━━━━━ DATA RECORDS

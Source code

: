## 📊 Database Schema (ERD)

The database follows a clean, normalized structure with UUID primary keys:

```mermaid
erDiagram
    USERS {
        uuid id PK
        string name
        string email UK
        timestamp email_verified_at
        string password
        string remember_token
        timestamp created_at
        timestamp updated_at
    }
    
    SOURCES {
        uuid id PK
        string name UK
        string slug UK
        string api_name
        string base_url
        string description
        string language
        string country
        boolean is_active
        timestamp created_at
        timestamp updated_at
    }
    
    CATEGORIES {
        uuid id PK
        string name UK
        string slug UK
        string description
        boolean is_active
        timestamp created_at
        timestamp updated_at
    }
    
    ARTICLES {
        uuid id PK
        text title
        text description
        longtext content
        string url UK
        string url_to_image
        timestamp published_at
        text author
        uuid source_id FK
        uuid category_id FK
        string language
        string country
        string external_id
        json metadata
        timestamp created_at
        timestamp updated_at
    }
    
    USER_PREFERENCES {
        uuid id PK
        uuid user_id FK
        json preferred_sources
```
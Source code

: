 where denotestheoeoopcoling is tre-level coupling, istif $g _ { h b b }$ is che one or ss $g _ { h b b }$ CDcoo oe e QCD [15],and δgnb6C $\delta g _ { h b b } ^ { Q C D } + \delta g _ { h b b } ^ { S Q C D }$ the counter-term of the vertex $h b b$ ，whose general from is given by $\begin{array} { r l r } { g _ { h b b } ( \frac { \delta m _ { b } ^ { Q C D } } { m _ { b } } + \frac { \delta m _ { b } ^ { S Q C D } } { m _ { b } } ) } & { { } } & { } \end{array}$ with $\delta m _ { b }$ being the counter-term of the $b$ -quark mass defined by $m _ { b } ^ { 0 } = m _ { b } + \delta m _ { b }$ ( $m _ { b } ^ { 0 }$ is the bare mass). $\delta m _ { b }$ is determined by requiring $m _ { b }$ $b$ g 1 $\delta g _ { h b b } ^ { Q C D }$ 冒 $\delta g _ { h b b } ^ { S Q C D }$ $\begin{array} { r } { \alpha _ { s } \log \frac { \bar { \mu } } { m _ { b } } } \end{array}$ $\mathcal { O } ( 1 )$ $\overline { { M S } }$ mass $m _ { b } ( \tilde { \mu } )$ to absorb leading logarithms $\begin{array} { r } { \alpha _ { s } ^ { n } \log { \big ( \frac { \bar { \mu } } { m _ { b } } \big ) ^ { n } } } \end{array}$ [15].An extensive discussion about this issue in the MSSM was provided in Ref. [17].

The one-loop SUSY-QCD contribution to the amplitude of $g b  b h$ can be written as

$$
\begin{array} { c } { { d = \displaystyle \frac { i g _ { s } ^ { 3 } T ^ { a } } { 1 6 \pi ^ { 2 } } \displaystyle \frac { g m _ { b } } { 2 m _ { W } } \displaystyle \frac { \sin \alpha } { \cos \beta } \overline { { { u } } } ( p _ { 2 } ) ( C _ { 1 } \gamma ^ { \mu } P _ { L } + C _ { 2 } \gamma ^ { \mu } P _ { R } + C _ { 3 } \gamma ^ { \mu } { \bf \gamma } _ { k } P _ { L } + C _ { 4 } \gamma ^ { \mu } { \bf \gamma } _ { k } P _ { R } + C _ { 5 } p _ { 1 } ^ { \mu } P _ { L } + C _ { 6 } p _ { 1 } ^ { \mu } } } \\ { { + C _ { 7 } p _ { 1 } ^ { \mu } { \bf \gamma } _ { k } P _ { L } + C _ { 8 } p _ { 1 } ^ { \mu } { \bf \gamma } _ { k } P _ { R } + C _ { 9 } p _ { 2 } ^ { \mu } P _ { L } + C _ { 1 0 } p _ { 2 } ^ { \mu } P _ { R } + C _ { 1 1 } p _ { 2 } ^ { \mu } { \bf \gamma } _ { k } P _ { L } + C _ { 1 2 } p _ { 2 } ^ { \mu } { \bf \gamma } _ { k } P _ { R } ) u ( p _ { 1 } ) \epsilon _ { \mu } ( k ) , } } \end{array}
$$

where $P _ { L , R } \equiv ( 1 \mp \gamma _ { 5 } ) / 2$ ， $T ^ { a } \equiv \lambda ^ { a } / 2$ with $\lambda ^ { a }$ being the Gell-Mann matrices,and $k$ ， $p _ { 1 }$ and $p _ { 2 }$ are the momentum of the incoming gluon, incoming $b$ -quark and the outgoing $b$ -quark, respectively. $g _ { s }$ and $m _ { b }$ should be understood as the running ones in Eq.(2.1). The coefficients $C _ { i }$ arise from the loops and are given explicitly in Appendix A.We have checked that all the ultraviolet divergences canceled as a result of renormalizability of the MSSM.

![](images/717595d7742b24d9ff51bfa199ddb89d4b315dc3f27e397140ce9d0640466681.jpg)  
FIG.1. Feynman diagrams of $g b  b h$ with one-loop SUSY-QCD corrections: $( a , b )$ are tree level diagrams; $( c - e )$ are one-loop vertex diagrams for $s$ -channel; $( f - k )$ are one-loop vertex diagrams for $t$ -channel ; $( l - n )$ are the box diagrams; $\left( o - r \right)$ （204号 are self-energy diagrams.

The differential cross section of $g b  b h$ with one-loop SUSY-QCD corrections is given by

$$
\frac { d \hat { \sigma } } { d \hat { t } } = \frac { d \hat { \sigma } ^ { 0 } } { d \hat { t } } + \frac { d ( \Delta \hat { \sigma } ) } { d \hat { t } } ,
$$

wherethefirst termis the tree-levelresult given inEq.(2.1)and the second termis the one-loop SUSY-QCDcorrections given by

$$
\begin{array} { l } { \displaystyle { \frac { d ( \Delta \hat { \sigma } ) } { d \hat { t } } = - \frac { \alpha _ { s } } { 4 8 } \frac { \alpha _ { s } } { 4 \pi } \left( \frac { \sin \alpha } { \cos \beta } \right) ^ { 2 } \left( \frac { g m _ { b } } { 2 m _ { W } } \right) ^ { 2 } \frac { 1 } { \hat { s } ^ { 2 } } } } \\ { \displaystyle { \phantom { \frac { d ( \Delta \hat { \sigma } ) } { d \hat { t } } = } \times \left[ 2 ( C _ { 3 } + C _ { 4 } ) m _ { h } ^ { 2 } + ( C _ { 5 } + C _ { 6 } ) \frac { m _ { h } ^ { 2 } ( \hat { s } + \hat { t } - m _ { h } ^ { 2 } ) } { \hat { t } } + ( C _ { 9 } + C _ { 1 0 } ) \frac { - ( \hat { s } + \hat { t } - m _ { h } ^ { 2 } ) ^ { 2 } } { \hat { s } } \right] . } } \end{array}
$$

━━━━━━━━━━

» WHAT IS BEING ASKED: Transcribe every entry exactly, omitting nothing.

» THE ANSWER:
Source code

:## 📊 Database Schema (ERD)

The database follows a clean, normalized structure with UUID primary keys:

```mermaid
erDiagram
    USERS {
        uuid id PK
        string name
        string email UK
        timestamp email_verified_at
        string password
        string remember_token
        timestamp created_at
        timestamp updated_at
    }
    
    SOURCES {
        uuid id PK
        string name UK
        string slug UK
        string api_name
        string base_url
        string description
        string language
        string country
        boolean is_active
        timestamp created_at
        timestamp updated_at
    }
    
    CATEGORIES {
        uuid id PK
        string name UK
        string slug UK
        string description
        boolean is_active
        timestamp created_at
        timestamp updated_at
    }
    
    ARTICLES {
        uuid id PK
        text title
        text description
        longtext content
        string url UK
        string url_to_image
        timestamp published_at
        text author
        uuid source_id FK
        uuid category_id FK
        string language
        string country
        string external_id
        json metadata
        timestamp created_at
        timestamp updated_at
    }
    
    USER_PREFERENCES {
        uuid id PK
        uuid user_id FK
        json preferred_sources
```
Source code

: where denotestheoeoopcoling is tre-level coupling, istif $g _ { h b b }$ is che one or ss $g _ { h b b }$ CDcoo oe e QCD [15],and δgnb6C $\delta g _ { h b b } ^ { Q C D } + \delta g _ { h b b } ^ { S Q C D }$ the counter-term of the vertex $h b b$ ，whose general from is given by $\begin{array} { r l r } { g _ { h b b } ( \frac { \delta m _ { b } ^ { Q C D } } { m _ { b } } + \frac { \delta m _ { b } ^ { S Q C D } } { m _ { b } } ) } & { { } } & { } \end{array}$ with $\delta m _ { b }$ being the counter-term of the $b$ -quark mass defined by $m _ { b } ^ { 0 } = m _ { b } + \delta m _ { b }$ ( $m _ { b } ^ { 0 }$ is the bare mass). $\delta m _ { b }$ is determined by requiring $m _ { b }$ $b$ g 1 $\delta g _ { h b b } ^ { Q C D }$ 冒 $\delta g _ { h b b } ^ { S Q C D }$ $\begin{array} { r } { \alpha _ { s } \log \frac { \bar { \mu } } { m _ { b } } } \end{array}$ $\mathcal { O } ( 1 )$ $\overline { { M S } }$ mass $m _ { b } ( \tilde { \mu } )$ to absorb leading logarithms $\begin{array} { r } { \alpha _ { s } ^ { n } \log { \big ( \frac { \bar { \mu } } { m _ { b } } \big ) ^ { n } } } \end{array}$ [15].An extensive discussion about this issue in the MSSM was provided in Ref. [17].

The one-loop SUSY-QCD contribution to the amplitude of $g b  b h$ can be written as

$$
\begin{array} { c } { { d = \displaystyle \frac { i g _ { s } ^ { 3 } T ^ { a } } { 1 6 \pi ^ { 2 } } \displaystyle \frac { g m _ { b } } { 2 m _ { W } } \displaystyle \frac { \sin \alpha } { \cos \beta } \overline { { { u } } } ( p _ { 2 } ) ( C _ { 1 } \gamma ^ { \mu } P _ { L } + C _ { 2 } \gamma ^ { \mu } P _ { R } + C _ { 3 } \gamma ^ { \mu } { \bf \gamma } _ { k } P _ { L } + C _ { 4 } \gamma ^ { \mu } { \bf \gamma } _ { k } P _ { R } + C _ { 5 } p _ { 1 } ^ { \mu } P _ { L } + C _ { 6 } p _ { 1 } ^ { \mu } } } \\ { { + C _ { 7 } p _ { 1 } ^ { \mu } { \bf \gamma } _ { k } P _ { L } + C _ { 8 } p _ { 1 } ^ { \mu } { \bf \gamma } _ { k } P _ { R } + C _ { 9 } p _ { 2 } ^ { \mu } P _ { L } + C _ { 1 0 } p _ { 2 } ^ { \mu } P _ { R } + C _ { 1 1 } p _ { 2 } ^ { \mu } { \bf \gamma } _ { k } P _ { L } + C _ { 1 2 } p _ { 2 } ^ { \mu } { \bf \gamma } _ { k } P _ { R } ) u ( p _ { 1 } ) \epsilon _ { \mu } ( k ) , } } \end{array}
$$

where $P _ { L , R } \equiv ( 1 \mp \gamma _ { 5 } ) / 2$ ， $T ^ { a } \equiv \lambda ^ { a } / 2$ with $\lambda ^ { a }$ being the Gell-Mann matrices,and $k$ ， $p _ { 1 }$ and $p _ { 2 }$ are the momentum of the incoming gluon, incoming $b$ -quark and the outgoing $b$ -quark, respectively. $g _ { s }$ and $m _ { b }$ should be understood as the running ones in Eq.(2.1). The coefficients $C _ { i }$ arise from the loops and are given explicitly in Appendix A.We have checked that all the ultraviolet divergences canceled as a result of renormalizability of the MSSM.

![](images/717595d7742b24d9ff51bfa199ddb89d4b315dc3f27e397140ce9d0640466681.jpg)  
FIG.1. Feynman diagrams of $g b  b h$ with one-loop SUSY-QCD corrections: $( a , b )$ are tree level diagrams; $( c - e )$ are one-loop vertex diagrams for $s$ -channel; $( f - k )$ are one-loop vertex diagrams for $t$ -channel ; $( l - n )$ are the box diagrams; $\left( o - r \right)$ （204号 are self-energy diagrams.

The differential cross section of $g b  b h$ with one-loop SUSY-QCD corrections is given by

$$
\frac { d \hat { \sigma } } { d \hat { t } } = \frac { d \hat { \sigma } ^ { 0 } } { d \hat { t } } + \frac { d ( \Delta \hat { \sigma } ) } { d \hat { t } } ,
$$

wherethefirst termis the tree-levelresult given inEq.(2.1)and the second termis the one-loop SUSY-QCDcorrections given by

$$
\begin{array} { l } { \displaystyle { \frac { d ( \Delta \hat { \sigma } ) } { d \hat { t } } = - \frac { \alpha _ { s } } { 4 8 } \frac { \alpha _ { s } } { 4 \pi } \left( \frac { \sin \alpha } { \cos \beta } \right) ^ { 2 } \left( \frac { g m _ { b } } { 2 m _ { W } } \right) ^ { 2 } \frac { 1 } { \hat { s } ^ { 2 } } } } \\ { \displaystyle { \phantom { \frac { d ( \Delta \hat { \sigma } ) } { d \hat { t } } = } \times \left[ 2 ( C _ { 3 } + C _ { 4 } ) m _ { h } ^ { 2 } + ( C _ { 5 } + C _ { 6 } ) \frac { m _ { h } ^ { 2 } ( \hat { s } + \hat { t } - m _ { h } ^ { 2 } ) } { \hat { t } } + ( C _ { 9 } + C _ { 1 0 } ) \frac { - ( \hat { s } + \hat { t } - m _ { h } ^ { 2 } ) ^ { 2 } } { \hat { s } } \right] . } } \end{array}
$$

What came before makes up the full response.